The ten projects that are being awarded money under the first funding cycle will mitigate 145 tons of excess NOx emissions over the lifetime of the projects at a cost of $84,234 per ton of NOx reduced. The projects will also reduce over 7,600 tons of carbon dioxide, a greenhouse gas, from being released into the atmosphere. In addition to NOx and greenhouse gas, a total of 10.3 tons volatile organic compounds (VOC) and 6.6 tons of fine particulate matter, which contributes to asthma and other bronchial conditions, will be cost-effectively reduced from environmental justice communities and other areas of Connecticut that bear a disproportionate share of air pollution.
NOx and VOC contribute to the formation of ground level ozone, an air pollutant known to cause a number of adverse respiratory health effects, including significant decreases in lung function and inflammation of airways. Ozone forms when NOx and VOC from combustion sources like motor vehicles react in strong sunlight. DEEP has and continues to implement emission control programs to mitigate ozone’s negative impact on public health in Connecticut.
The projects announced under the first funding cycle of DEEP’s VW Diesel Emissions Mitigation Program are:
USA Hauling & Recycling
- Replace 17 Class 8, diesel refuse trucks with 17 Class 8, CNG-powered refuse trucks.
- Award: $1,203,250
- Awardee’s Cost Share: $3,609,750
- Location: Hartford, New Haven, Middlesex and Litchfield Counties
- his is partial funding of an initial proposal that included ineligible replacement of 11 Class 4-7 diesel trucks with 11 additional Class 8, CNG-powered refuse trucks.

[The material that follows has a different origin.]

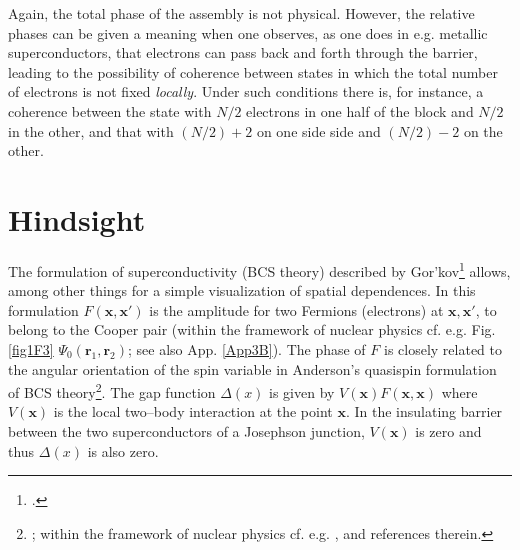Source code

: Again, the total phase of the assembly is not physical. However, the relative phases can be given a meaning when one observes, as one does in e.g. metallic superconductors, that electrons can pass back and forth through the barrier, leading to the possibility of coherence between states in which the total number of electrons is not fixed \emph{locally}. Under such conditions there is, for instance, a coherence between the state with $N/2$ electrons in one half of the block and $N/2$ in the other, and that with $(N/2)+2$ on one side side and $(N/2)-2$ on the other.










\section{Hindsight}\label{C3AppE}
The formulation of superconductivity (BCS theory) described by Gor'kov\footnote{\cite{Gorkov:58,Gorkov:59}.} allows, among other things for a simple visualization of spatial dependences. In this formulation $F(\mathbf{x},\mathbf{x}')$ is the amplitude for two Fermions (electrons) at $\mathbf{x},\mathbf{x}'$, to belong to the Cooper pair (within the framework of nuclear physics cf. e.g. Fig. \ref{fig1F3} $\Psi_0(\mathbf{r}_1,\mathbf{r}_2)$; see also App. \ref{App3B}). The phase of $F$ is closely  related to the angular orientation of the spin variable  in Anderson's quasispin formulation of BCS theory\footnote{\cite{Anderson:58b}; within the framework of nuclear physics cf. e.g. \cite{Bohr:88}, \cite{Potel:13b} and references therein.}. The gap function $\Delta(x)$ is given by $V(\mathbf{x})F(\mathbf{x},\mathbf{x})$ where $V(\mathbf{x})$ is the local two--body interaction at the point $\mathbf x$. In the insulating barrier between the two superconductors of a Josephson junction, $V(\mathbf{x})$ is zero and thus $\Delta(x)$ is also zero.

Connecticut Department of Transportation
Block Island Express
- Replace 33 Class 8 MY 1999 diesel trucks (tractors) with 2019 MY diesel equivalents.
- Replace two Class 8 MY 2000 diesel yard tractors with 2019 diesel equivalents.
- Award: $1,050,000
- Awardee’s Cost Share: $3,150,000
- Location: Cheshire and statewide
- This is partial funding of an initial proposal that included replacement of three additional Class 8 trucks for which no mileage and fuel use data were submitted.
Durham School Services, Stratford
- Replace 23 MY 2005 diesel school buses with MY 2019 equivalent diesel school buses.
- Award: $488,553
- Location: Stratford
- Awardee’s Cost Share: $1,349,086
University of Connecticut
- Replace two MY 2005 diesel shuttle buses with full electric shuttle buses.
- Install associated charging infrastructure.
- Award: $1,378,000
- Location: Stamford & Storrs
- Awardee’s Cost Share: $742,000
First Student, Inc.
H.I. Stone and Son
- Replace seven MY 1995-2006, Class 8 diesel trucks with MY 2019 equivalents.
- Award: $303,200
- Location: Southbury
- Awardee’s Cost Share: $909,600
Eder Brothers, Inc.
- Replace seven Class 7, MY 2005-2007, diesel-powered delivery trucks with MY 2020 diesel equivalents.
- Award: $157,500
- Location: West Haven
- Awardee’s Cost Share: $472,500
John DeGrand & Son, Inc.
- Replace two Class 7, MY 2007 & 2008 diesel delivery trucks with MY 2019 equivalents.
- Award: $61,250
- Location: West Haven
- Awardee’s Cost Share: $183,750
Additional rounds of funding under DEEP’s VW Diesel Emissions Mitigation Program will be made at a later date.